• Source records
+++
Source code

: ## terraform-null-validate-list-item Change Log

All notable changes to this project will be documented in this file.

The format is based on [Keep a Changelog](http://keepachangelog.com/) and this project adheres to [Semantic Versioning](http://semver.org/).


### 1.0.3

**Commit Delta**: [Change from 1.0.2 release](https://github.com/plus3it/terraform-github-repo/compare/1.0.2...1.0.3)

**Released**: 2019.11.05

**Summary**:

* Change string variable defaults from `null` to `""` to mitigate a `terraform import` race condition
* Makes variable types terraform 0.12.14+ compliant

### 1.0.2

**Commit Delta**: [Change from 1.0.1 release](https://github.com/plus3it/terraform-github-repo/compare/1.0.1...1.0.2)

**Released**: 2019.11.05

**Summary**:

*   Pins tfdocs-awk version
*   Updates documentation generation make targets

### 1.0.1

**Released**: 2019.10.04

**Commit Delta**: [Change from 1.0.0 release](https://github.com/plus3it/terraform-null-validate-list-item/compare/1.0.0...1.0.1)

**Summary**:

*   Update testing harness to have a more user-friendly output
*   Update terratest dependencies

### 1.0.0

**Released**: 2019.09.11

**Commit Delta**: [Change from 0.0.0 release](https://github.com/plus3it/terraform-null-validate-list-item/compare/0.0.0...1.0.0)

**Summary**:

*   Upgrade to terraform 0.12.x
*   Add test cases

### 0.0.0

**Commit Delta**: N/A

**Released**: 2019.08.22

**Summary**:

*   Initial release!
+++
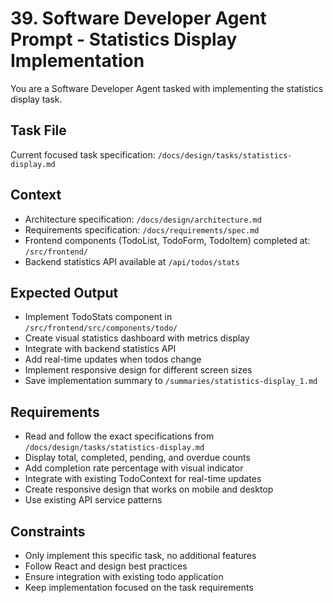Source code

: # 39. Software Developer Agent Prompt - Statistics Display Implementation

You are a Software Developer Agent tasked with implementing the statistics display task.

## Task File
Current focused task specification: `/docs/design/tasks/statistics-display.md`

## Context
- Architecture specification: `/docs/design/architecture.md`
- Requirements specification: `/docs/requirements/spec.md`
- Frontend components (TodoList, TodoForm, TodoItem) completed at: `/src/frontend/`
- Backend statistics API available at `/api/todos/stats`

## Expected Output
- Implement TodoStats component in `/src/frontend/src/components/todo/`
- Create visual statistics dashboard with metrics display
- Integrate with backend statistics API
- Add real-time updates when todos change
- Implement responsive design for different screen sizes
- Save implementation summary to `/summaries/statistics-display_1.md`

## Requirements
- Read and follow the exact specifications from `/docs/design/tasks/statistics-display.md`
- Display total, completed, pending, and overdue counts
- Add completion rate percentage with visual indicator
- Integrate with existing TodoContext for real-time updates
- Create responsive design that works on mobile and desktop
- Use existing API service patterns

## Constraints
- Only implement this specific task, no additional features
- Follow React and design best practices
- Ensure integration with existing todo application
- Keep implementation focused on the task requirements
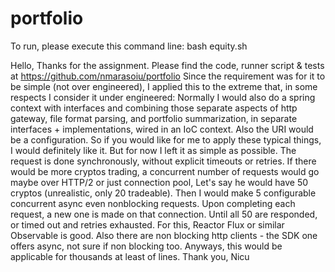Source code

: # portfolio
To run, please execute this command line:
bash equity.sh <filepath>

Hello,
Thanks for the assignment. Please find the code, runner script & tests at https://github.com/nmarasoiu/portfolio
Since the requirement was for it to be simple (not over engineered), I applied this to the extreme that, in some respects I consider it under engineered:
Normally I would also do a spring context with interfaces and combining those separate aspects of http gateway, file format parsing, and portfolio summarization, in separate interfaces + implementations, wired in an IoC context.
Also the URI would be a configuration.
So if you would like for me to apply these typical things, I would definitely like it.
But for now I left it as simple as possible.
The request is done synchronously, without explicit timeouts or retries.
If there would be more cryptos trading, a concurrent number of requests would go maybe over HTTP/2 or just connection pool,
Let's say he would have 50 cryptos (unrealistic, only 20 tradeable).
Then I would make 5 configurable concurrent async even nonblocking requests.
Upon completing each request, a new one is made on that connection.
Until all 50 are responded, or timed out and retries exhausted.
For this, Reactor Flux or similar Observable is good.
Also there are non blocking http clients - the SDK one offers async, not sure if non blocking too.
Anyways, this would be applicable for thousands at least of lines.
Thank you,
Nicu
+++
• Assignment
Search the data for the string "that" and copy every line where it appears.

• Response area
- Create responsive design that works on mobile and desktop
Since the requirement was for it to be simple (not over engineered), I applied this to the extreme that, in some respects I consider it under engineered:
Upon completing each request, a new one is made on that connection.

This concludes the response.